Recibía el crepúsculo matutino sobre un espinoso rosal. Amaneció con un sol radiante golpeando su escarchado cuerpecito; la negrura había sido larga y gélida en la llanura. Uno de sus pretendientes, vistiendo su mejor gala, la rondó toda la noche, pero ella, casta y pura, se había hecho la dura. El jugar de los minutos revolotea en su traje azul, entregándole canciones al lozano día. A la distancia, emocionada, nota acercarse al esbelto chico capa negra de ojos azules, ella coquetea alebrestando sus alas. Él, parado abajo, maúlla su mejor canción y, entre laboriosos brincos, intenta llamar su atención. Ella cree en su corazón y sale de la alambrada de pinchos, revolotea y grita a la llanura su amor. El minino, compensando sus tiempos de conquista, se echa sobre una elevada roca y sus ojos detallan peripecias que ejecuta la niña con que sueñan sus fanales. Ella se aproxima más y más para demostrarle que es a él a quien quiere, se arrima casi a un salto del michino y él, indiferente, espera con paciencia.
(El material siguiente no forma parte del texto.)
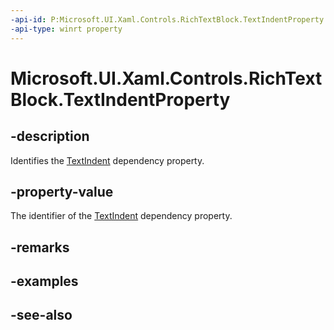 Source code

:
 ```yaml
---
-api-id: P:Microsoft.UI.Xaml.Controls.RichTextBlock.TextIndentProperty
-api-type: winrt property
---
```


<!-- Property syntax
public Windows.UI.Xaml.DependencyProperty TextIndentProperty { get; }
-->

# Microsoft.UI.Xaml.Controls.RichTextBlock.TextIndentProperty

## -description
Identifies the [TextIndent](richtextblock_textindent.md) dependency property.

## -property-value
The identifier of the [TextIndent](richtextblock_textindent.md) dependency property.

## -remarks

## -examples

## -see-also
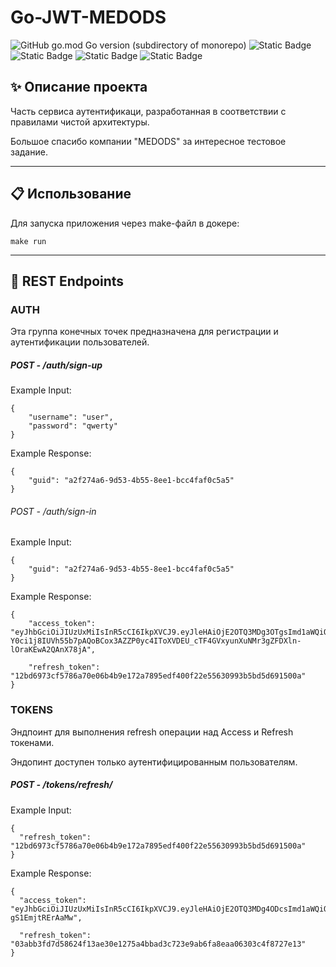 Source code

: # Go-JWT-MEDODS

![GitHub go.mod Go version (subdirectory of monorepo)](https://img.shields.io/github/go-mod/go-version/ShatAlex/TradingApp)
![Static Badge](https://img.shields.io/badge/gin-v1.9.1-brightgreen)
![Static Badge](https://img.shields.io/badge/mongodriver-v1.12.1-yellow)
![Static Badge](https://img.shields.io/badge/jwtgo-v3.2.0-red)
![Static Badge](https://img.shields.io/badge/swagger-v1.16.1-purple)



## :sparkles: Описание проекта
Часть сервиса аутентификаци, разработанная в соответствии с правилами чистой архитектуры.  

Большое спасибо компании "MEDODS" за интересное тестовое задание.
___

## :clipboard: Использование
Для запуска приложения через make-файл в докере:
```
make run
```
___

## :pushpin: REST Endpoints

### AUTH
Эта группа конечных точек предназначена для регистрации и аутентификации пользователей. 

##### POST - /auth/sign-up
Example Input:
```
{
	"username": "user",
	"password": "qwerty"
} 
```
Example Response:
```
{
	"guid": "a2f274a6-9d53-4b55-8ee1-bcc4faf0c5a5"
} 
```
###### POST - /auth/sign-in
Example Input:
```
{
	"guid": "a2f274a6-9d53-4b55-8ee1-bcc4faf0c5a5"
} 
```
Example Response:
```
{
	"access_token": "eyJhbGciOiJIUzUxMiIsInR5cCI6IkpXVCJ9.eyJleHAiOjE2OTQ3MDg3OTgsImd1aWQiOiJhMmYyNzRhNi05ZDUzLTRiNTUtOGVlMS1iY2M0ZmFmMGM1YTUifQ.gXY-Y0ci1j8IUVh55b7pAQoBCox3AZZP0yc4IToXVDEU_cTF4GVxyunXuNMr3gZFDXln-lOraKEwA2QAnX78jA",
	
  	"refresh_token": "12bd6973cf5786a70e06b4b9e172a7895edf400f22e55630993b5bd5d691500a"
} 
```
### TOKENS
Эндпоинт для выполнения refresh операции над Access и Refresh токенами.

Эндопинт доступен только аутентифицированным пользователям.
##### POST - /tokens/refresh/
Example Input:
```
{
  "refresh_token": "12bd6973cf5786a70e06b4b9e172a7895edf400f22e55630993b5bd5d691500a"
}
```
Example Response:
```
{
  "access_token": "eyJhbGciOiJIUzUxMiIsInR5cCI6IkpXVCJ9.eyJleHAiOjE2OTQ3MDg4ODcsImd1aWQiOiJhMmYyNzRhNi05ZDUzLTRiNTUtOGVlMS1iY2M0ZmFmMGM1YTUifQ.6KhAxwo592o76QefT8cVlbNJQ6artNSxuPB0jFz7EkB4gLnfPZRcNet4KNvOhoMbsH4CyOI-gS1EmjtRErAaMw",

  "refresh_token": "03abb3fd7d58624f13ae30e1275a4bbad3c723e9ab6fa8eaa06303c4f8727e13"
}
```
Ella, con ojos de terror, no se había percatado de que el chico grande y fuerte de anoche los acechaba; cuando dispone cantar la alarma, el galán de traje moteado, raudo, ha saltado sobre su humanidad, ¡cierra los ojos!, ¡queda oscuro!…, segundos después los abre y mira hacia abajo; mientras mantiene el vuelo contempla con profundo pesar cómo el moteado mastica a su rival. Muy triste se aleja decidida a no volverse a enamorar.